Bug: CollectHsMetrics only runs for one sample regardless of input count
Description
When --run_picard_collecthsmetrics true is set, PICARD_COLLECTHSMETRICS only ever runs for one of the input samples — no matter how many FASTQ pairs / BAMs are in the run. The other samples are silently skipped with no error and no warning. The Nextflow progress UI confirms only one task is ever instantiated:
[xx/xxxxxx] NFCORE_SEQINSPECTOR:SEQINSPECTOR:QC_BAM:PICARD_COLLECTHSMETRICS (sampleX) [100%] 1 of 1
PICARD_COLLECTMULTIPLEMETRICS, which sits in the same subworkflow but does not consume the interval channels, runs correctly for all samples.
Expected behaviour
PICARD_COLLECTHSMETRICS should run once per input BAM, just like PICARD_COLLECTMULTIPLEMETRICS does.
Actual behaviour
Only one task is created.
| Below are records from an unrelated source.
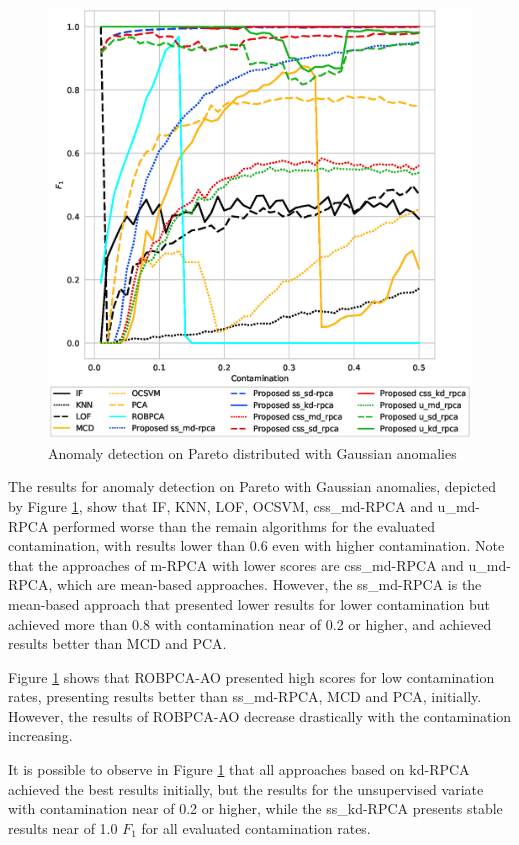 \begin{figure}[h!]
	\centering
	\includegraphics[width=12cm]{figures/ch4/pareto_f1_contamination.eps}
	\caption{Anomaly detection on Pareto distributed with Gaussian anomalies}
	\label{fig:4.11}
\end{figure}

The results for anomaly detection on Pareto with Gaussian anomalies, depicted by Figure \ref{fig:4.11}, show that IF, KNN, LOF, OCSVM, css\_md-RPCA and u\_md-RPCA performed worse than the remain algorithms for the evaluated contamination, with results lower than 0.6 even with higher contamination. Note that the approaches of m-RPCA with lower scores are css\_md-RPCA and u\_md-RPCA, which are mean-based approaches. However, the ss\_md-RPCA is the mean-based approach that presented lower results for lower contamination but achieved more than 0.8 with contamination near of 0.2 or higher, and achieved results better than MCD and PCA.

Figure \ref{fig:4.11} shows that ROBPCA-AO presented high scores for low contamination rates, presenting results better than ss\_md-RPCA, MCD and PCA, initially. However, the results of ROBPCA-AO decrease drastically with the contamination increasing.

It is possible to observe in Figure \ref{fig:4.11} that all approaches based on kd-RPCA achieved the best results initially, but the results for the unsupervised variate with contamination near of 0.2 or higher, while the ss\_kd-RPCA presents stable results near of 1.0 $F_1$ for all evaluated contamination rates.

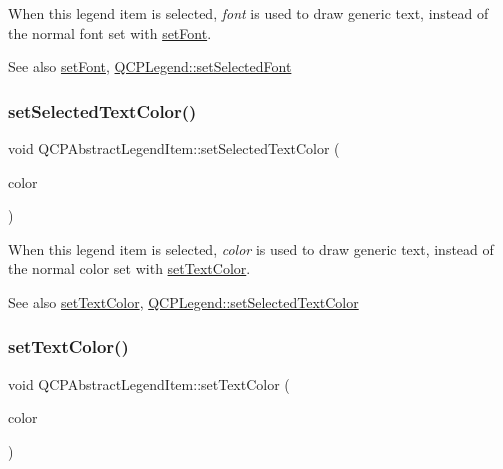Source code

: When this legend item is selected, {\itshape font} is used to draw generic text, instead of the normal font set with \mbox{\hyperlink{class_q_c_p_abstract_legend_item_a409c53455d8112f71d70c0c43eb10265}{set\+Font}}.

\begin{DoxySeeAlso}{See also}
\mbox{\hyperlink{class_q_c_p_abstract_legend_item_a409c53455d8112f71d70c0c43eb10265}{set\+Font}}, \mbox{\hyperlink{class_q_c_p_legend_ab580a01c3c0a239374ed66c29edf5ad2}{Q\+C\+P\+Legend\+::set\+Selected\+Font}} 
\end{DoxySeeAlso}
\mbox{\label{class_q_c_p_abstract_legend_item_a4d01d008ee1a5bfe9905b0397a421936}} 
\subsubsection{\texorpdfstring{setSelectedTextColor()}{setSelectedTextColor()}}
{\footnotesize\ttfamily void Q\+C\+P\+Abstract\+Legend\+Item\+::set\+Selected\+Text\+Color (\begin{DoxyParamCaption}\item[{const Q\+Color \&}]{color }\end{DoxyParamCaption})}

When this legend item is selected, {\itshape color} is used to draw generic text, instead of the normal color set with \mbox{\hyperlink{class_q_c_p_abstract_legend_item_a6ebace6aaffaedcdab2d74e88acc2d1e}{set\+Text\+Color}}.

\begin{DoxySeeAlso}{See also}
\mbox{\hyperlink{class_q_c_p_abstract_legend_item_a6ebace6aaffaedcdab2d74e88acc2d1e}{set\+Text\+Color}}, \mbox{\hyperlink{class_q_c_p_legend_a7674dfc7a1f30e1abd1018c0ed45e0bc}{Q\+C\+P\+Legend\+::set\+Selected\+Text\+Color}} 
\end{DoxySeeAlso}
\mbox{\label{class_q_c_p_abstract_legend_item_a6ebace6aaffaedcdab2d74e88acc2d1e}} 
\subsubsection{\texorpdfstring{setTextColor()}{setTextColor()}}
{\footnotesize\ttfamily void Q\+C\+P\+Abstract\+Legend\+Item\+::set\+Text\+Color (\begin{DoxyParamCaption}\item[{const Q\+Color \&}]{color }\end{DoxyParamCaption})}

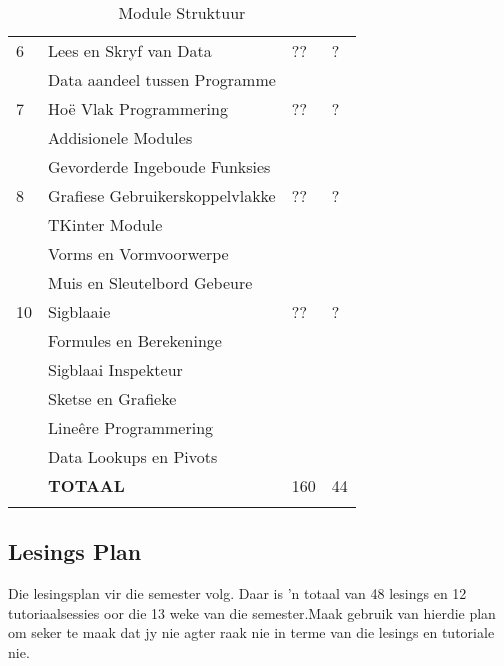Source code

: \begin{longtable}{|p{2.0cm}|p{7.6cm}|p{2.0cm}|p{1.8cm}|}
             \hline
             6  & Lees en Skryf van Data                       & ?? & ?  \\
                & \qquad Data aandeel tussen Programme         &    &    \\
             \hline
             7  & Ho\"{e} Vlak Programmering                   & ?? & ?  \\
                & \qquad Addisionele Modules                   &    &    \\
                & \qquad Gevorderde Ingeboude Funksies         &    &    \\
             \hline
             8  & Grafiese Gebruikerskoppelvlakke              & ?? & ?  \\
                & \qquad TKinter Module                        &    &    \\
                & \qquad Vorms en Vormvoorwerpe                &    &    \\
                & \qquad Muis en Sleutelbord Gebeure           &    &    \\
             \hline
             10 & Sigblaaie                                    & ?? & ?  \\
                & \qquad Formules en Berekeninge               &    &    \\
                & \qquad Sigblaai Inspekteur                   &    &    \\
                & \qquad Sketse en Grafieke                    &    &    \\
                & \qquad Line\^{e}re Programmering             &    &    \\
                & \qquad Data Lookups en Pivots                &    &    \\
             \hline
                & {\bf TOTAAL}                                 &160 & 44 \\
             \hline
            \caption[Module Struktuur]{Module Struktuur} \label{tab:study_comp}
        \end{longtable}

    \subsection{Lesings Plan}
        Die lesingsplan vir die semester volg. Daar is 'n totaal van 48
        lesings en 12 tutoriaalsessies oor die 13 weke van die semester.Maak
        gebruik van hierdie plan om seker te maak dat jy nie agter raak nie in
        terme van die lesings en tutoriale nie.

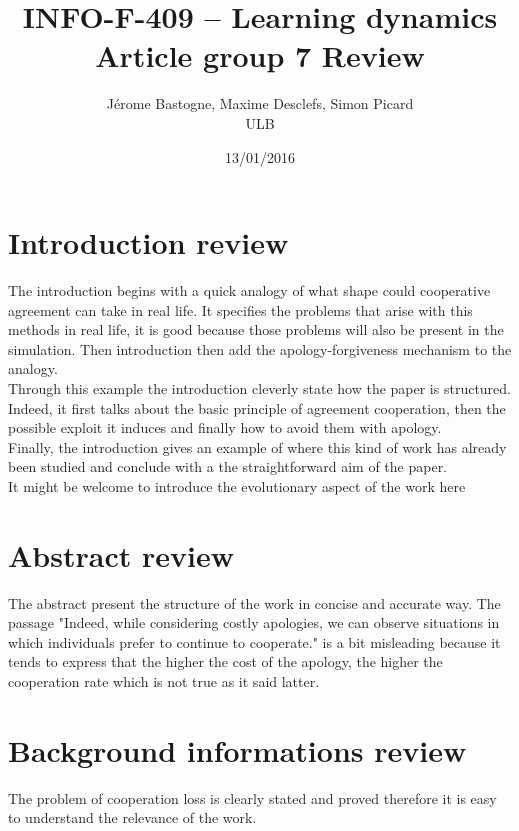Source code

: \documentclass{article}
\title{INFO-F-409 -- Learning dynamics\\Article group 7 Review}
\date{13/01/2016}
\author{Jérome Bastogne, Maxime Desclefs, Simon Picard\\\textsc{ULB}}
\begin{document}
\maketitle

\section{Introduction review}
The introduction begins with a quick analogy of what shape could cooperative agreement can take in real life. It specifies the problems that arise with this methods in real life, it is good because those problems will also be present in the simulation. Then introduction then add the apology-forgiveness mechanism to the analogy.\\
Through this example the introduction cleverly state how the paper is structured. Indeed, it first talks about the basic principle of agreement cooperation, then the possible exploit it induces and finally how to avoid them with apology.\\
Finally, the introduction gives an example of where this kind of work has already been studied and conclude with a the straightforward aim of the paper.\\

It might be welcome to introduce the evolutionary aspect of the work here

\section{Abstract review}
The abstract present the structure of the work in concise and accurate way. The passage "Indeed, while considering costly apologies, we can observe situations in which individuals prefer to continue to cooperate." is a bit misleading because it tends to express that the higher the cost of the apology, the higher the cooperation rate which is not true as it said latter.


\section{Background informations review}
The problem of cooperation loss is clearly stated and proved therefore it is easy to understand the relevance of the work.
\end{document}
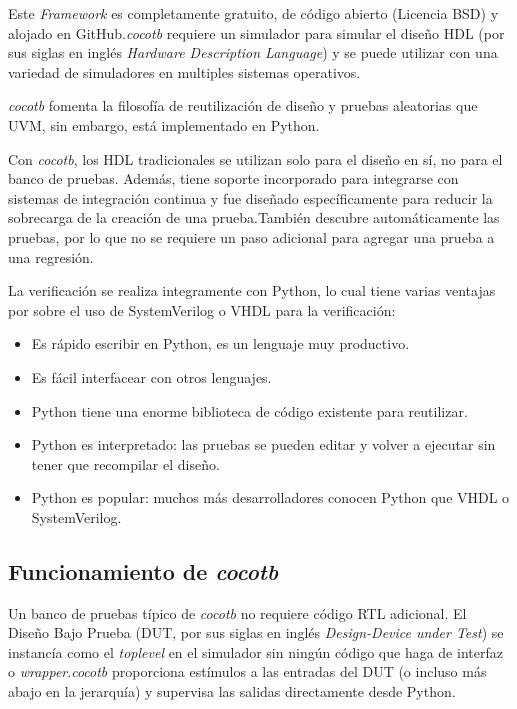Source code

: Este \textit{Framework} es completamente gratuito, de código abierto (Licencia
BSD) y alojado en GitHub.\textit{cocotb} requiere un simulador para simular el
diseño HDL (por sus siglas en inglés \textit{Hardware Description Language}) y
se puede utilizar con una variedad de simuladores en multiples sistemas
operativos.

\textit{cocotb} fomenta la filosofía de reutilización de diseño y pruebas
aleatorias que UVM, sin embargo, está implementado en Python.

Con \textit{cocotb}, los HDL tradicionales se utilizan solo para el diseño en
sí, no para el banco de pruebas. Además, tiene soporte incorporado para
integrarse con sistemas de integración continua y fue diseñado específicamente
para reducir la sobrecarga de la creación de una prueba.También descubre
automáticamente las pruebas, por lo que no se requiere un paso adicional para
agregar una prueba a una regresión.

La verificación se realiza integramente con Python, lo cual tiene varias
ventajas por sobre el uso de SystemVerilog o VHDL para la verificación:

\begin{itemize}
  \item Es rápido escribir en Python, es un lenguaje muy productivo.
  \item Es fácil interfacear con otros lenguajes.
  \item Python tiene una enorme biblioteca de código existente para reutilizar.
  \item Python es interpretado: las pruebas se pueden editar y volver a ejecutar
  sin tener que recompilar el diseño.
  \item Python es popular: muchos más desarrolladores conocen Python que
  VHDL o SystemVerilog.
\end{itemize}

\subsection{Funcionamiento de \textit{cocotb}}

Un banco de pruebas típico de \textit{cocotb} no requiere código RTL adicional.
El Diseño Bajo Prueba (DUT, por sus siglas en inglés \textit{Design-Device
under Test}) se instancía como el \textit{toplevel} en el simulador sin ningún
código que haga de interfaz o \textit{wrapper}.\textit{cocotb} proporciona
estímulos a las entradas del DUT (o incluso más abajo en la jerarquía) y
supervisa las salidas directamente desde Python.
The "winning" sample is whichever one the Nextflow scheduler happens to pull off the BAM queue first — non-deterministic.
Root cause
In workflows/seqinspector.nf the bait and target interval channels are constructed with .collect():
ch_bait_intervals = bait_intervals ? channel.fromPath(bait_intervals).collect() : channel.empty()
ch_target_intervals = target_intervals ? channel.fromPath(target_intervals).collect() : channel.empty()
channel.fromPath(...).collect() produces a queue channel that emits once (one list of paths). In subworkflows/local/qc_bam/main.nf these channels are joined to the BAM channel via .combine(...):
ch_hsmetrics_in = ch_bam_bai
.combine(ch_bait_intervals)
.combine(ch_target_intervals)
When .combine() is applied to two queue channels, the right-hand channel is consumed once. With a single emission on the right, the first BAM consumes that emission and the channel ends — the remaining N-1 BAMs find nothing to combine with, so the cartesian product collapses to one tuple.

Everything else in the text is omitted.